Your intuition knows what to write, so get out of the way. — Ray Bradbury.
Last night left a dusting of snow on this morning of dim light and colorless sky. The temperatures were in the 50s yesterday. Today, we’ll get no better than 34 degrees. I had to turn on the heater inside the writer shed an hour early to be sure it would be tolerable to remain inside for a few hours of navigating my way around what I’ve been writing. Still, there’s beauty in the harsh air and the bleakness of a late January day. It’s the shades of gray, the hues of white and black, and just enough chill in the air to remind you that we have some time to go before the newness of a spring. This is what I might label as the time of anticipatory despair. I predict more winter gloom before the light of a new season.

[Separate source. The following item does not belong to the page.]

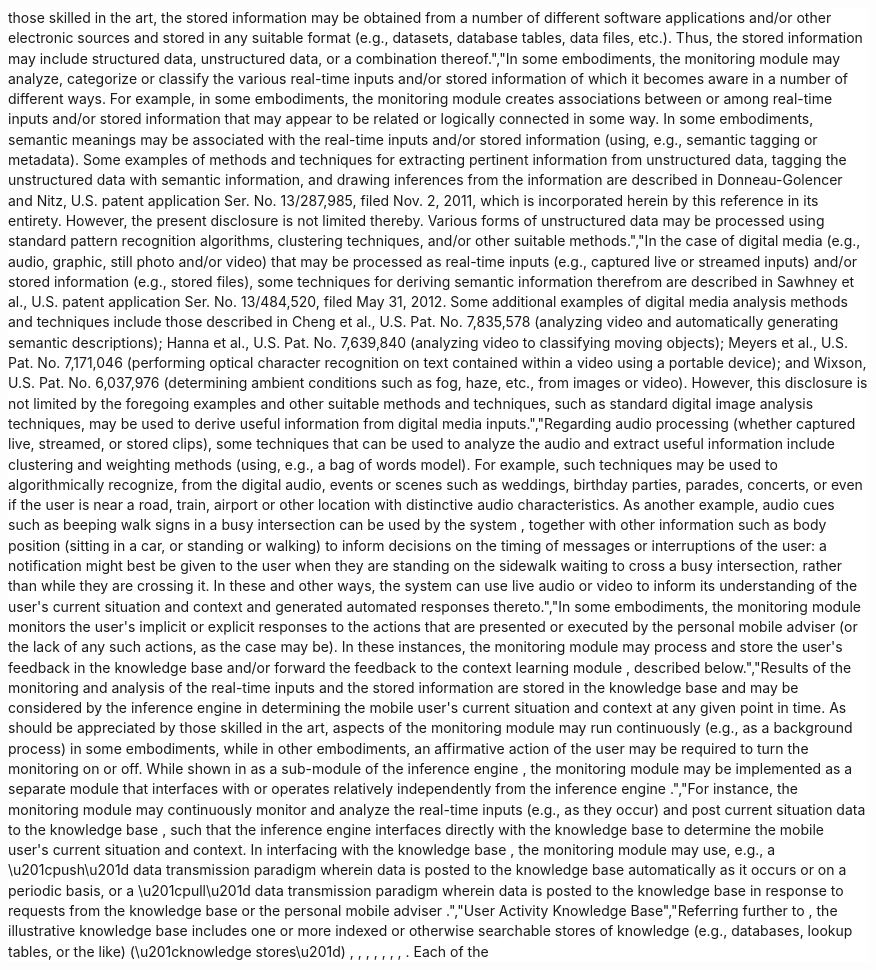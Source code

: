 those skilled in the art, the stored information  may be obtained from a number of different software applications and\/or other electronic sources and stored in any suitable format (e.g., datasets, database tables, data files, etc.). Thus, the stored information  may include structured data, unstructured data, or a combination thereof.","In some embodiments, the monitoring module  may analyze, categorize or classify the various real-time inputs  and\/or stored information  of which it becomes aware in a number of different ways. For example, in some embodiments, the monitoring module  creates associations between or among real-time inputs  and\/or stored information  that may appear to be related or logically connected in some way. In some embodiments, semantic meanings may be associated with the real-time inputs  and\/or stored information  (using, e.g., semantic tagging or metadata). Some examples of methods and techniques for extracting pertinent information from unstructured data, tagging the unstructured data with semantic information, and drawing inferences from the information are described in Donneau-Golencer and Nitz, U.S. patent application Ser. No. 13\/287,985, filed Nov. 2, 2011, which is incorporated herein by this reference in its entirety. However, the present disclosure is not limited thereby. Various forms of unstructured data may be processed using standard pattern recognition algorithms, clustering techniques, and\/or other suitable methods.","In the case of digital media (e.g., audio, graphic, still photo and\/or video) that may be processed as real-time inputs  (e.g., captured live or streamed inputs) and\/or stored information  (e.g., stored files), some techniques for deriving semantic information therefrom are described in Sawhney et al., U.S. patent application Ser. No. 13\/484,520, filed May 31, 2012. Some additional examples of digital media analysis methods and techniques include those described in Cheng et al., U.S. Pat. No. 7,835,578 (analyzing video and automatically generating semantic descriptions); Hanna et al., U.S. Pat. No. 7,639,840 (analyzing video to classifying moving objects); Meyers et al., U.S. Pat. No. 7,171,046 (performing optical character recognition on text contained within a video using a portable device); and Wixson, U.S. Pat. No. 6,037,976 (determining ambient conditions such as fog, haze, etc., from images or video). However, this disclosure is not limited by the foregoing examples and other suitable methods and techniques, such as standard digital image analysis techniques, may be used to derive useful information from digital media inputs.","Regarding audio processing (whether captured live, streamed, or stored clips), some techniques that can be used to analyze the audio and extract useful information include clustering and weighting methods (using, e.g., a bag of words model). For example, such techniques may be used to algorithmically recognize, from the digital audio, events or scenes such as weddings, birthday parties, parades, concerts, or even if the user is near a road, train, airport or other location with distinctive audio characteristics. As another example, audio cues such as beeping walk signs in a busy intersection can be used by the system , together with other information such as body position (sitting in a car, or standing or walking) to inform decisions on the timing of messages or interruptions of the user: a notification might best be given to the user when they are standing on the sidewalk waiting to cross a busy intersection, rather than while they are crossing it. In these and other ways, the system  can use live audio or video to inform its understanding of the user's current situation and context and generated automated responses thereto.","In some embodiments, the monitoring module  monitors the user's implicit or explicit responses to the actions that are presented or executed by the personal mobile adviser  (or the lack of any such actions, as the case may be). In these instances, the monitoring module  may process and store the user's feedback in the knowledge base  and\/or forward the feedback to the context learning module , described below.","Results of the monitoring and analysis of the real-time inputs  and the stored information  are stored in the knowledge base  and may be considered by the inference engine  in determining the mobile user's current situation and context at any given point in time. As should be appreciated by those skilled in the art, aspects of the monitoring module  may run continuously (e.g., as a background process) in some embodiments, while in other embodiments, an affirmative action of the user may be required to turn the monitoring on or off. While shown in  as a sub-module of the inference engine , the monitoring module  may be implemented as a separate module that interfaces with or operates relatively independently from the inference engine .","For instance, the monitoring module  may continuously monitor and analyze the real-time inputs  (e.g., as they occur) and post current situation data to the knowledge base , such that the inference engine  interfaces directly with the knowledge base  to determine the mobile user's current situation and context. In interfacing with the knowledge base , the monitoring module  may use, e.g., a \u201cpush\u201d data transmission paradigm wherein data is posted to the knowledge base  automatically as it occurs or on a periodic basis, or a \u201cpull\u201d data transmission paradigm wherein data is posted to the knowledge base  in response to requests from the knowledge base  or the personal mobile adviser .","User Activity Knowledge Base","Referring further to , the illustrative knowledge base  includes one or more indexed or otherwise searchable stores of knowledge (e.g., databases, lookup tables, or the like) (\u201cknowledge stores\u201d) , , , , , , , . Each of the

Don’t worry. This is not going to be some navel-gazing piece about artistic self-doubt. How trite. Pathetic. Boring. Instead, this is about how this sort of gloom, this kind of mini despair, is useful. Even needed. To get to the spring, one must endure winter and all its cold and seclusion and all those shades of gray. Just below the snow that has settled on the barren branches are the yet unseen buds of seasonal blooms. So, the writer puts on his heaviest boots, his thickest coat, his densest wool cap and trudges forth because he knows that if he can hike his way through the weather, knowing there is something good on the other side, he will discover some kind of art. He’s been here before. He’s questioned it all before. But he knows seasons change. They always do. He knows he’s doing what he can. He knows there’s something down there below the surface, under the snow.